Dari belakang terdengar ringkik
kuda, tiga orang mendekat. Dua orang dengan sigap turun dari kudanya
masing-masing. Salah seorang dengan sigap mengeluarkan sebilah pisau dan
menggorok leher rusa dan menaikannya ke atas kuda miliknya.
“ Hasil yang tidak terlalu buruk bukan?”
ucap anak muda yang tadi membidik.
“ Iya paduka,” jawab orang yang ada
di sebelahnya dengan sikap hormat dari atas kuda tunggangannya
“ Kita pulang, sepertinya nanti
malam kita bisa makan besar. Tiga ekor rusa ini aku rasa cukup untuk seluruh
penghuni istana.” Ucap anak muda itu, sudut matanya melirik hasil buruannya.
Anak muda itu menarik tali kekang, berbalik arah dan
menggebrak tunggangannya. Tiga orang yang menyertainya melakukan hal serupa,
mengekor dari belakang.
Hanya sepeminuman teh, mereka
berempat telah memasuki gerbang komplek istana. Seorang prajurit dengan sigap
memegang tali kekang kuda sang raja.
“
Maaf paduka, Mahapatih kerajaan menunggu paduka di sana.” Ucap sang prajurit, ujung
ibu jarinya tertuju ke arah di mana seorang lelaki setengah baya sedang
berdiri.
“ Ada apa?” tanya anak muda itu sambil
melompat dari punggung tunggangannya.
“ Hamba kurang tahu paduka “
Penguasa Cakra Buana itu mengibaskan
tangannya pelan sebagai isyarat untuk menyuruh pergi.
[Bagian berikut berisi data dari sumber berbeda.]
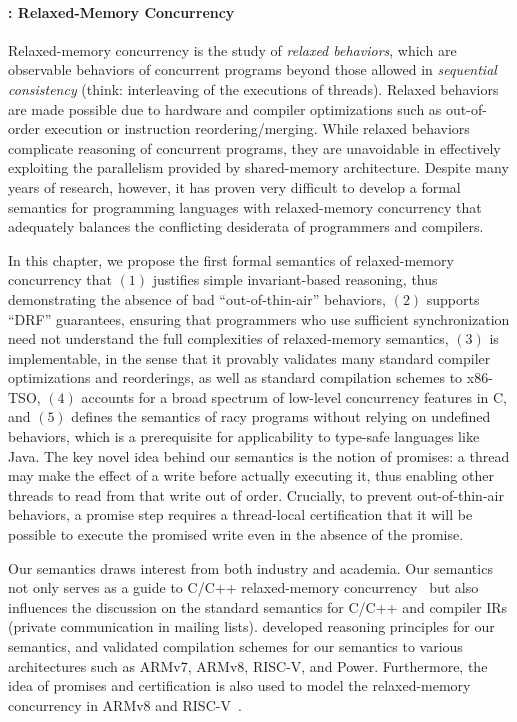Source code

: \paragraph{: Relaxed-Memory Concurrency}

Relaxed-memory concurrency is the study of \emph{relaxed behaviors}, which are observable behaviors
of concurrent programs beyond those allowed in \emph{sequential consistency} (think: interleaving of
the executions of threads).  Relaxed behaviors are made possible due to hardware and compiler
optimizations such as out-of-order execution or instruction reordering/merging.  While relaxed
behaviors complicate reasoning of concurrent programs, they are unavoidable in effectively
exploiting the parallelism provided by shared-memory architecture.  Despite many years of research,
however, it has proven very difficult to develop a formal semantics for programming languages with
relaxed-memory concurrency that adequately balances the conflicting desiderata of programmers and
compilers.

In this chapter, we propose the first formal semantics of relaxed-memory concurrency that $(1)$
justifies simple invariant-based reasoning, thus demonstrating the absence of bad
``out-of-thin-air'' behaviors, $(2)$ supports ``DRF'' guarantees, ensuring that programmers who use
sufficient synchronization need not understand the full complexities of relaxed-memory semantics,
$(3)$ is implementable, in the sense that it provably validates many standard compiler optimizations
and reorderings, as well as standard compilation schemes to x86-TSO, $(4)$ accounts for a broad
spectrum of low-level concurrency features in C, and $(5)$ defines the semantics of racy programs
without relying on undefined behaviors, which is a prerequisite for applicability to type-safe
languages like Java.  The key novel idea behind our semantics is the notion of promises: a thread
may make the effect of a write before actually executing it, thus enabling other threads to read
from that write out of order.  Crucially, to prevent out-of-thin-air behaviors, a promise step
requires a thread-local certification that it will be possible to execute the promised write even in
the absence of the promise.

Our semantics draws interest from both industry and academia.  Our semantics not only serves as a
guide to C/C++ relaxed-memory concurrency~\cite{blog,niko} but also influences the discussion on the
standard semantics for C/C++ and compiler IRs (private communication in mailing lists).
\cite{viktor-logic} developed reasoning principles for our semantics, and \cite{viktor-compilation}
validated compilation schemes for our semantics to various architectures such as ARMv7, ARMv8,
RISC-V, and Power.  Furthermore, the idea of promises and certification is also used to model the
relaxed-memory concurrency in ARMv8 and RISC-V~\cite{promising-armv8-riscv}.

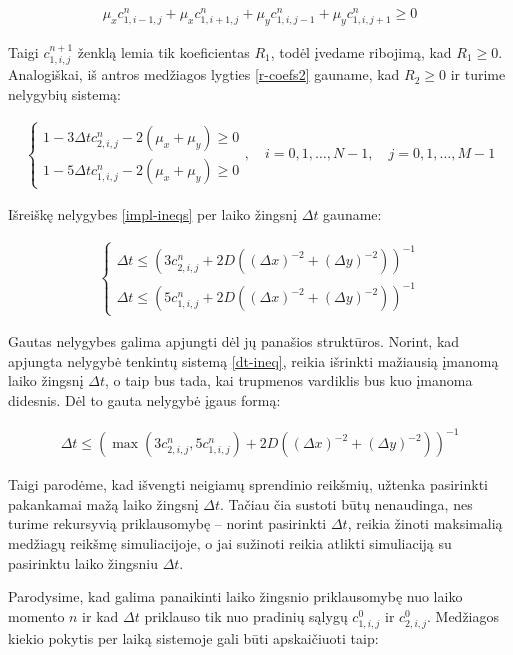 \begin{align*}
    \mu_xc^n_{1,i-1,j}+\mu_xc^n_{1,i+1,j}+\mu_yc^n_{1,i,j-1}+\mu_yc^n_{1,i,j+1}\geqslant 0
\end{align*}

Taigi $c^{n+1}_{1,i,j}$ ženklą lemia tik koeficientas $R_1$, todėl įvedame ribojimą, kad $R_1\geqslant 0$. Analogiškai, iš antros medžiagos lygties \eqref{r-coefs2} gauname, kad $R_2\geqslant 0$ ir turime nelygybių sistemą:

\begin{align} \label{impl-ineqs}
  \begin{cases}
    1-3\Delta tc^{n}_{2,i,j}-2(\mu_x+\mu_y)\geqslant 0\\
    1-5\Delta tc^{n}_{1,i,j}-2(\mu_x+\mu_y)\geqslant 0
  \end{cases}, \quad i=0,1,\dots,N-1, \quad j=0,1,\dots,M-1
\end{align}

Išreiškę nelygybes \eqref{impl-ineqs} per laiko žingsnį $\Delta t$ gauname:

\begin{align} \label{dt-ineq}
  \begin{cases}
    \Delta t \leqslant (3c^{n}_{2,i,j}+2D((\Delta x)^{-2}+(\Delta y)^{-2}))^{-1}\\
    \Delta t \leqslant (5c^{n}_{1,i,j}+2D((\Delta x)^{-2}+(\Delta y)^{-2}))^{-1}
  \end{cases}
\end{align}

Gautas nelygybes galima apjungti dėl jų panašios struktūros. Norint, kad apjungta nelygybė tenkintų sistemą \eqref{dt-ineq}, reikia išrinkti mažiausią įmanomą laiko žingsnį $\Delta t$, o taip bus tada, kai trupmenos vardiklis bus kuo įmanoma didesnis. Dėl to gauta nelygybė įgaus formą:

\begin{align}
  \Delta t \leqslant \left(\max(3c^{n}_{2,i,j}, 5c^{n}_{1,i,j})+2D\left((\Delta x)^{-2}+(\Delta y)^{-2}\right)\right)^{-1}
\end{align}

Taigi parodėme, kad išvengti neigiamų sprendinio reikšmių, užtenka pasirinkti pakankamai mažą laiko žingsnį $\Delta t$. Tačiau čia sustoti būtų nenaudinga, nes turime rekursyvią priklausomybę -- norint pasirinkti $\Delta t$, reikia žinoti maksimalią medžiagų reikšmę simuliacijoje, o jai sužinoti reikia atlikti simuliaciją su pasirinktu laiko žingsniu $\Delta t$.

Parodysime, kad galima panaikinti laiko žingsnio priklausomybę nuo laiko momento $n$ ir kad $\Delta t$ priklauso tik nuo pradinių sąlygų $c^0_{1,i,j}$ ir $c^0_{2,i,j}$. Medžiagos kiekio pokytis per laiką sistemoje gali būti apskaičiuoti taip:

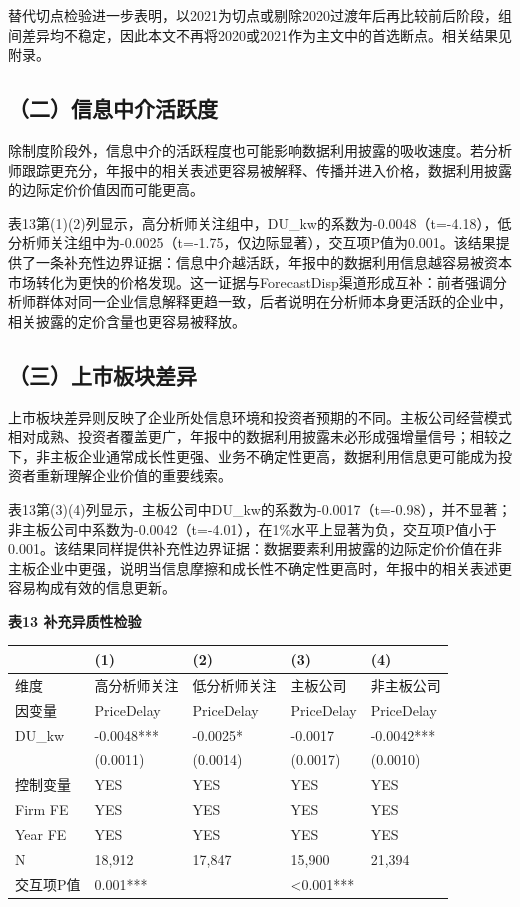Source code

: 替代切点检验进一步表明，以2021为切点或剔除2020过渡年后再比较前后阶段，组间差异均不稳定，因此本文不再将2020或2021作为主文中的首选断点。相关结果见附录。

\subsection{（二）信息中介活跃度}\label{ux4e8cux4fe1ux606fux4e2dux4ecbux6d3bux8dc3ux5ea6}

除制度阶段外，信息中介的活跃程度也可能影响数据利用披露的吸收速度。若分析师跟踪更充分，年报中的相关表述更容易被解释、传播并进入价格，数据利用披露的边际定价价值因而可能更高。

表13第(1)(2)列显示，高分析师关注组中，DU\_kw的系数为-0.0048（t=-4.18），低分析师关注组中为-0.0025（t=-1.75，仅边际显著），交互项P值为0.001。该结果提供了一条补充性边界证据：信息中介越活跃，年报中的数据利用信息越容易被资本市场转化为更快的价格发现。这一证据与ForecastDisp渠道形成互补：前者强调分析师群体对同一企业信息解释更趋一致，后者说明在分析师本身更活跃的企业中，相关披露的定价含量也更容易被释放。

\subsection{（三）上市板块差异}\label{ux4e09ux4e0aux5e02ux677fux5757ux5deeux5f02}

上市板块差异则反映了企业所处信息环境和投资者预期的不同。主板公司经营模式相对成熟、投资者覆盖更广，年报中的数据利用披露未必形成强增量信号；相较之下，非主板企业通常成长性更强、业务不确定性更高，数据利用信息更可能成为投资者重新理解企业价值的重要线索。

表13第(3)(4)列显示，主板公司中DU\_kw的系数为-0.0017（t=-0.98），并不显著；非主板公司中系数为-0.0042（t=-4.01），在1\%水平上显著为负，交互项P值小于0.001。该结果同样提供补充性边界证据：数据要素利用披露的边际定价价值在非主板企业中更强，说明当信息摩擦和成长性不确定性更高时，年报中的相关表述更容易构成有效的信息更新。

\textbf{表13 补充异质性检验}

{\def\LTcaptype{} %
\begin{longtable}[]{@{}lllll@{}}
\toprule\noalign{}
& (1) & (2) & (3) & (4) \\
\midrule\noalign{}
\endhead
\bottomrule\noalign{}
\endlastfoot
维度 & 高分析师关注 & 低分析师关注 & 主板公司 & 非主板公司 \\
因变量 & PriceDelay & PriceDelay & PriceDelay & PriceDelay \\
DU\_kw & -0.0048*** & -0.0025* & -0.0017 & -0.0042*** \\
& (0.0011) & (0.0014) & (0.0017) & (0.0010) \\
控制变量 & YES & YES & YES & YES \\
Firm FE & YES & YES & YES & YES \\
Year FE & YES & YES & YES & YES \\
N & 18,912 & 17,847 & 15,900 & 21,394 \\
交互项P值 & 0.001*** & & \textless0.001*** & \\
\end{longtable}
}

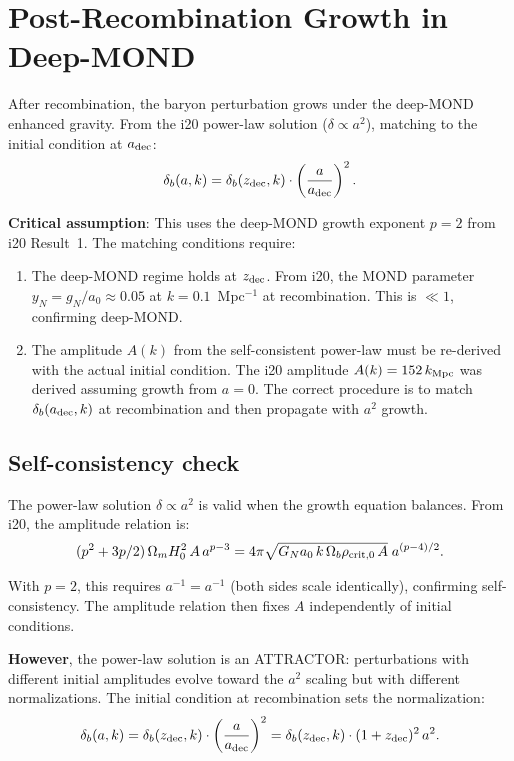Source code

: \documentclass[11pt]{article}
\newcommand{\aM}{a_0}
\newcommand{\Ob}{\Omega_b}
\newcommand{\Om}{\Omega_m}
\begin{document}
\section{Post-Recombination Growth in Deep-MOND}

After recombination, the baryon perturbation grows under the deep-MOND
enhanced gravity. From the i20 power-law solution ($\delta \propto a^2$),
matching to the initial condition at $a_{\rm dec}$:
\begin{equation}
\delta_b(a, k) = \delta_b(z_{\rm dec}, k)\cdot
\left(\frac{a}{a_{\rm dec}}\right)^2.
\label{eq:growth}
\end{equation}

\textbf{Critical assumption}: This uses the deep-MOND growth exponent
$p = 2$ from i20 Result~1. The matching conditions require:

\begin{enumerate}
\item The deep-MOND regime holds at $z_{\rm dec}$. From i20, the MOND
  parameter $y_N = g_N/\aM \approx 0.05$ at $k = 0.1$~Mpc$^{-1}$
  at recombination. This is $\ll 1$, confirming deep-MOND.

\item The amplitude $A(k)$ from the self-consistent power-law must be
  re-derived with the actual initial condition. The i20 amplitude
  $A(k) = 152\,k_{\rm Mpc}$ was derived assuming growth from $a = 0$.
  The correct procedure is to match $\delta_b(a_{\rm dec}, k)$ at
  recombination and then propagate with $a^2$ growth.
\end{enumerate}

\subsection{Self-consistency check}

The power-law solution $\delta \propto a^2$ is valid when the growth
equation balances. From i20, the amplitude relation is:
\begin{equation}
(p^2 + 3p/2)\,\Om H_0^2\,A\,a^{p-3}
= 4\pi\sqrt{G_N\aM\,k\,\Ob\rho_{\rm crit,0}\,A}\;a^{(p-4)/2}.
\end{equation}

With $p = 2$, this requires $a^{-1} = a^{-1}$ (both sides scale
identically), confirming self-consistency. The amplitude relation
then fixes $A$ independently of initial conditions.

\textbf{However}, the power-law solution is an ATTRACTOR: perturbations
with different initial amplitudes evolve toward the $a^2$ scaling but
with different normalizations. The initial condition at recombination
sets the normalization:
\begin{equation}
\delta_b(a, k) = \delta_b(z_{\rm dec}, k)\cdot
\left(\frac{a}{a_{\rm dec}}\right)^2
= \delta_b(z_{\rm dec}, k)\cdot(1+z_{\rm dec})^2\,a^2.
\end{equation}
\end{document}
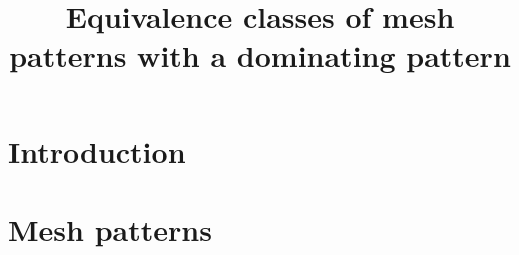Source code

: \documentclass[11pt, a4paper]{amsart}
\title{Equivalence classes of mesh patterns with a dominating pattern}
\begin{document}

\maketitle
\thispagestyle{empty}
\section{Introduction}

\section{Mesh patterns}

\printbibliography
\end{document}
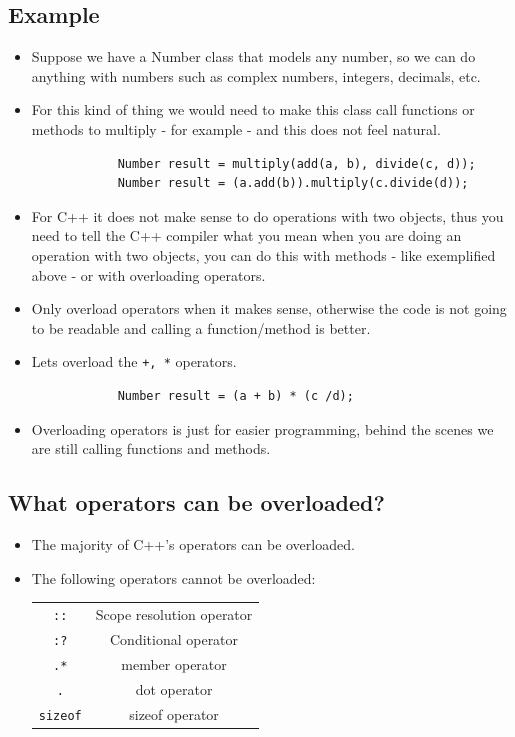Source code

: \subsection{Example}
\begin{itemize}
    \item Suppose we have a Number class that models any number, so we can do anything with numbers such as complex numbers, integers, decimals, etc.
    \item For this kind of thing we would need to make this class call functions or methods to multiply - for example - and this does not feel natural.
        \begin{verbatim}
            Number result = multiply(add(a, b), divide(c, d));
            Number result = (a.add(b)).multiply(c.divide(d));
        \end{verbatim}
    
    \item For C++ it does not make sense to do operations with two objects, thus you need to tell the C++ compiler what you mean when you are doing an operation with two objects, you can do this with methods - like exemplified above - or with overloading operators.
    \item Only overload operators when it makes sense, otherwise the code is not going to be readable and calling a function/method is better.
    \item Lets overload the \verb|+, *| operators.
        \begin{verbatim}
            Number result = (a + b) * (c /d);
        \end{verbatim}
    
    \item Overloading operators is just for easier programming, behind the scenes we are still calling functions and methods. 
\end{itemize}

\subsection{What operators can be overloaded?}
\begin{itemize}
    \item The majority of C++'s operators can be overloaded.
    \item The following operators cannot be overloaded:
        \begin{center}
            \begin{tabular}{ |c|c| }
                \hline
                    \texttt{::} & Scope resolution operator \\
                    \texttt{:?} & Conditional operator \\
                    \texttt{.*} & member operator \\
                    \texttt{.} & dot operator \\
                    \texttt{sizeof} & sizeof operator \\
                \hline
            \end{tabular}
        \end{center}
\end{itemize}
Prajurit itu menghormat
dan menuntun kuda hitam itu ke arah istal. Beberapa temannya mengikuti dari
belakang menuntun tiga ekor kuda yang lain.
“Kalian juga boleh pergi. Terimakasih
kalian telah ikut dalam perburuanku kali
ini.”
Tiga orang di hadapannya menjura
hormat dan berlalu dari tempat itu. Sang Maharaja melangkah ke arah lelaki yang
kini tersenyum ke arahnya.
“ Paduka..” lelaki setengah baya itu
menjura hormat, namun dengan cepat anak muda itu merengkuh bahu lelaki itu.
“ Tidak usah bersikap resmi pamanda,
di sini hanya ada kita. Ananda tetap keponakanmu kan pamanda?” sesaat keduanya
saling berpelukan.
“ Bagaimana kabar keluarga? Bibi dan
terutama Taksaka. Sudah lama rasanya saya tidak berjumpa dengan bocah itu.”
“ Berkat perlindungan dari sang Mahabijak
mereka dalam keadaan baik paduka.”
“ Ananda. Biasanya pamanda menyebut
itu padaku jika kita hanya berdua.”
“ Iya ananda.” Ucap lelaki setengah
baya itu sambil menatap anak kakak iparnya itu.
“ Ada hal penting sepertinya?”
“ Betul sekali anakku Sabda Dewa ada
hal penting yang ingin pamanda bicarakan denganmu. Masalah keutuhan kerajaan
kita...”
“ Maksud pamanda?” ucap Sabda Dewa
sambil menoleh, kakinya perlahan melangkah.
Keduanya berjalan melintasi alun-alun kerajaan. Sebuah tanah
lapang yang memisahkan dua bangunan besar di sisi-sisinya. Istana kerajaan di
sisi selatan menjulang megah dengan puncak-puncak atap emasnya yang meruncing. Di
sisi utara berdiri bangunan berbentuk kubah raksasa, kuil Mahadewa Halla. Berkilau keperakan tertimpa cahaya matahari sore.
Empat
patung raksasa berdiri sejajar di sisi barat alun-alun. Sesaat pikiran Sabda
Dewa terusik saat pandangan matanya membentur sosok-sosok itu. Empat patung itu
adalah patung para raja pendahulunya.
Patung pertama adalah
patung Jagat Agung. Bergelar Sang Penakluk,inilah
leluhur pertamanya. Seorang raja yang berhasil menyatukan seluruh penghuni
Arcapada dalam sebuah kerajaan yang dibangunnya, Kerajaan Cakra Buana. Wajahnya
memancarkan kewibawaan. Kedua tangannya bertumpu pada sebatang pedang yang
tertancap di tanah. Lambang bahwa dirinyalah yang telah mempersatukan seluruh
daratan Arcapada. Usianya konon mencapai 1000 tahun. Usia panjang yang
merupakan anugrah dari Dewa Mahabijak karena ia telah berhasil mempersatukan seluruh
daratan Arcapada.
Patung batu kedua, patung raja berikutnya. Raja Genta Bumi bergelar Sang
Pemakmur. Kebijaksanaan terpancar jelas di wajahnya. Di tangannya tergenggam
padi dan kapas yang menandakan bahwa di bawah kepemimpinanya, rakyat dapat
menikmati kemakmuran. Sandang, pangan dan papan bukan hal yang sulit untuk didapat.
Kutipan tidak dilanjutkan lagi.